For the trial court to find that the Code § 19.2-295.1 notice requirements applied as a prerequisite to the admission of appellant’s DMV transcript into evidence pursuant to Code § 46.2-943, it would have to read those requirements into Code § 46.2-943, which does not contain a notice requirement. To do so would be to impermissibly add language to a statute that the General Assembly has not seen fit to include. See Washington, 272 v. at 458-59, 634 S.E.2d at 315-16.

Appellant also argues that Code § 19.2-295.1 is the controlling statute because it “provides very specific provisions on introduction of criminal histories” during the sentencing phase of a bifurcated trial, while “Code § 46.2-943 generally authorizes introduction of driving histories during sentencing.”
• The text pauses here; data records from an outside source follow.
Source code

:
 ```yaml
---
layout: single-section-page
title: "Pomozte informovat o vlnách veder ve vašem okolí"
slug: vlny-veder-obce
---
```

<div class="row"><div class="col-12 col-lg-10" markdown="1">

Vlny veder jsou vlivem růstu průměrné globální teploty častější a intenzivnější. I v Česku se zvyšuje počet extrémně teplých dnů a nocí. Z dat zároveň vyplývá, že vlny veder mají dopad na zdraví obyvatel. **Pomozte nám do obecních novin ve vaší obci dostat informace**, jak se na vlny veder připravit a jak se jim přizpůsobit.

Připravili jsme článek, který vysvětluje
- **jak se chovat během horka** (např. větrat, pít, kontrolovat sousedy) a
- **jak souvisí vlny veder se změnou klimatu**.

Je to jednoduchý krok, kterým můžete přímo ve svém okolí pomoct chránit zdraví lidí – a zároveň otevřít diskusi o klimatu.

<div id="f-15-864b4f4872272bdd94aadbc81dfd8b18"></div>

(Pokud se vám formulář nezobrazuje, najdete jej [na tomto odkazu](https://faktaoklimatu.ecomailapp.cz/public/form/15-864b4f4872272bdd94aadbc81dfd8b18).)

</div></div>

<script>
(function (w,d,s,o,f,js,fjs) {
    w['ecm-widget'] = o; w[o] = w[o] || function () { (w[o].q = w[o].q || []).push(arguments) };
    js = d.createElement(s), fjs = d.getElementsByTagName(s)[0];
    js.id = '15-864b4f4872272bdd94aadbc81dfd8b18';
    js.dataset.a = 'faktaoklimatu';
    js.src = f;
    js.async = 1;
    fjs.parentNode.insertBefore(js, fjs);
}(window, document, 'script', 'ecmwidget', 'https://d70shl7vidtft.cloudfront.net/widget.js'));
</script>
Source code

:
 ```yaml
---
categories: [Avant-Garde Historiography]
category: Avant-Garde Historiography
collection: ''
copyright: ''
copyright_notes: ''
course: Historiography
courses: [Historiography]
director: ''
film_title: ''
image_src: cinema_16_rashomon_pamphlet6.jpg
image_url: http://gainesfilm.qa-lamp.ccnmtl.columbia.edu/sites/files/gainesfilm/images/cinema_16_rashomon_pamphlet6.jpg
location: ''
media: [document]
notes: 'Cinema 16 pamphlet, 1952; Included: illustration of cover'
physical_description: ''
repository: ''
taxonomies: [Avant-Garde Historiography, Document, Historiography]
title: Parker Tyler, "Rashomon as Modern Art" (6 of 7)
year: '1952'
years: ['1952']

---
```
When one statute speaks to a subject generally and another deals with an element of that subject specifically, . . . if they conflict, the more specific statute prevails. This is so because a specific statute cannot be controlled or nullified by a statute of general application unless the legislature clearly intended such a result.
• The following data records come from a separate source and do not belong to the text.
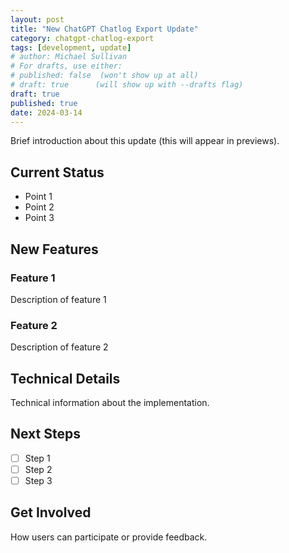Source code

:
 ```yaml
---
layout: post
title: "New ChatGPT Chatlog Export Update"
category: chatgpt-chatlog-export
tags: [development, update]
# author: Michael Sullivan
# For drafts, use either:
# published: false  (won't show up at all)
# draft: true      (will show up with --drafts flag)
draft: true
published: true
date: 2024-03-14
---
```


Brief introduction about this update (this will appear in previews).

<!--more-->

## Current Status

- Point 1
- Point 2
- Point 3

## New Features

### Feature 1
Description of feature 1

### Feature 2
Description of feature 2

## Technical Details

Technical information about the implementation.

## Next Steps

- [ ] Step 1
- [ ] Step 2
- [ ] Step 3

## Get Involved

How users can participate or provide feedback.
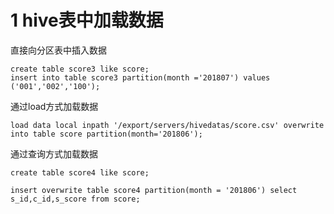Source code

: # 1 hive表中加载数据
直接向分区表中插入数据
``` 
create table score3 like score;
insert into table score3 partition(month ='201807') values
('001','002','100');
```

通过load方式加载数据
``` 
load data local inpath '/export/servers/hivedatas/score.csv' overwrite into table score partition(month='201806');
```

通过查询方式加载数据
``` 
create table score4 like score;
```

``` 
insert overwrite table score4 partition(month = '201806') select s_id,c_id,s_score from score;
```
Commonwealth v. Brown, 259 v. 697, 706, 529 S.E.2d 96, 101 (2000) (internal citations omitted).

Here, contrary to appellant’s argument otherwise, v Code § 46.2-943 is the more specific statute. Prior to the 1994 enactment of Code § 19.2-295.1, “bifurcated trials were provided by statute only in capital murder cases . . . and in certain cases, Code § 46.1-347.2,” the predecessor of Code § 46.2-943. Brown v. Commonwealth, 226 v. 56, 59, 307 S.E.2d 239, 240-41 (1983). Code § 46.2-943 permitted the trier of fact to conduct “an individualized assessment of a defendant’s prior record in the context of the subject offense, thereby promoting a more informed determination of sentence.” Gilliam v. Commonwealth, 21 v. App. 519, 523, 465 S.E.2d 592, 594 (1996). Code § 19.2-295.1 expanded the use of bifurcated jury trials to all trials in which the defendant is found guilty of a Class 1 misdemeanor or a felony. Code § 19.2-295.1 is a statute of more general application than Code § 46.2-943, which pertains solely to trials involving driving offenses, including DUI.
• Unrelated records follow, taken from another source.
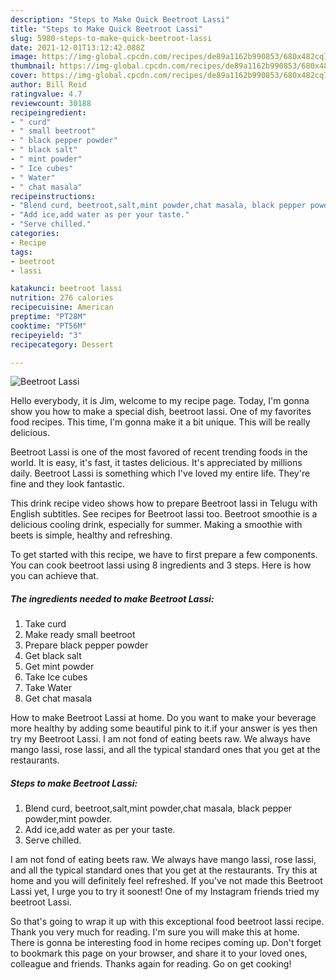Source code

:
 ```yaml
---
description: "Steps to Make Quick Beetroot Lassi"
title: "Steps to Make Quick Beetroot Lassi"
slug: 5980-steps-to-make-quick-beetroot-lassi
date: 2021-12-01T13:12:42.088Z
image: https://img-global.cpcdn.com/recipes/de89a1162b990853/680x482cq70/beetroot-lassi-recipe-main-photo.jpg
thumbnail: https://img-global.cpcdn.com/recipes/de89a1162b990853/680x482cq70/beetroot-lassi-recipe-main-photo.jpg
cover: https://img-global.cpcdn.com/recipes/de89a1162b990853/680x482cq70/beetroot-lassi-recipe-main-photo.jpg
author: Bill Reid
ratingvalue: 4.7
reviewcount: 30188
recipeingredient:
- " curd"
- " small beetroot"
- " black pepper powder"
- " black salt"
- " mint powder"
- " Ice cubes"
- " Water"
- " chat masala"
recipeinstructions:
- "Blend curd, beetroot,salt,mint powder,chat masala, black pepper powder,mint powder."
- "Add ice,add water as per your taste."
- "Serve chilled."
categories:
- Recipe
tags:
- beetroot
- lassi

katakunci: beetroot lassi 
nutrition: 276 calories
recipecuisine: American
preptime: "PT28M"
cooktime: "PT56M"
recipeyield: "3"
recipecategory: Dessert

---
```



![Beetroot Lassi](https://img-global.cpcdn.com/recipes/de89a1162b990853/680x482cq70/beetroot-lassi-recipe-main-photo.jpg)

Hello everybody, it is Jim, welcome to my recipe page. Today, I'm gonna show you how to make a special dish, beetroot lassi. One of my favorites food recipes. This time, I'm gonna make it a bit unique. This will be really delicious.

Beetroot Lassi is one of the most favored of recent trending foods in the world. It is easy, it's fast, it tastes delicious. It's appreciated by millions daily. Beetroot Lassi is something which I've loved my entire life. They're fine and they look fantastic.

This drink recipe video shows how to prepare Beetroot lassi in Telugu with English subtitles. See recipes for Beetroot lassi too. Beetroot smoothie is a delicious cooling drink, especially for summer. Making a smoothie with beets is simple, healthy and refreshing.


To get started with this recipe, we have to first prepare a few components. You can cook beetroot lassi using 8 ingredients and 3 steps. Here is how you can achieve that.

<!--inarticleads1-->

##### The ingredients needed to make Beetroot Lassi:

1. Take  curd
1. Make ready  small beetroot
1. Prepare  black pepper powder
1. Get  black salt
1. Get  mint powder
1. Take  Ice cubes
1. Take  Water
1. Get  chat masala


How to make Beetroot Lassi at home. Do you want to make your beverage more healthy by adding some beautiful pink to it.if your answer is yes then try my Beetroot Lassi. I am not fond of eating beets raw. We always have mango lassi, rose lassi, and all the typical standard ones that you get at the restaurants. 

<!--inarticleads2-->

##### Steps to make Beetroot Lassi:

1. Blend curd, beetroot,salt,mint powder,chat masala, black pepper powder,mint powder.
1. Add ice,add water as per your taste.
1. Serve chilled.


I am not fond of eating beets raw. We always have mango lassi, rose lassi, and all the typical standard ones that you get at the restaurants. Try this at home and you will definitely feel refreshed. If you&#39;ve not made this Beetroot Lassi yet, I urge you to try it soonest! One of my Instagram friends tried my beetroot Lassi. 

So that's going to wrap it up with this exceptional food beetroot lassi recipe. Thank you very much for reading. I'm sure you will make this at home. There is gonna be interesting food in home recipes coming up. Don't forget to bookmark this page on your browser, and share it to your loved ones, colleague and friends. Thanks again for reading. Go on get cooking!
We additionally note that the “implied repeal of an earlier statute by a later enactment is not favored,” and we “assume that a legislative body, when enacting new legislation, was aware of existing laws pertaining to the same subject matter . . . .” Sexton v. v Cornett, 271 v. 251, 257, 623 S.E.2d 898, 901 (2006); see also Code § 1-239. We conclude that since the General Assembly did not expressly refer to Code § 46.2-943, a statute related to sentencing proceedings in bifurcated trials for driving offenses, when it enacted Code § 19.2-295.1, it did not intend to impose the Code § 19.2-295.1 notice requirements as a prerequisite for the admissibility of a defendant’s prior record into evidence pursuant to Code § 46.2-943. 4

We conclude that the Code § 19.2-295.1 notice requirements do not apply to the admission of a defendant’s prior record into evidence pursuant to Code § 46.2-943. Accordingly, we conclude the trial court did not err by admitting appellant’s DMV record into evidence.

III. Conclusion

For the foregoing reasons, we affirm appellant’s conviction and sentence.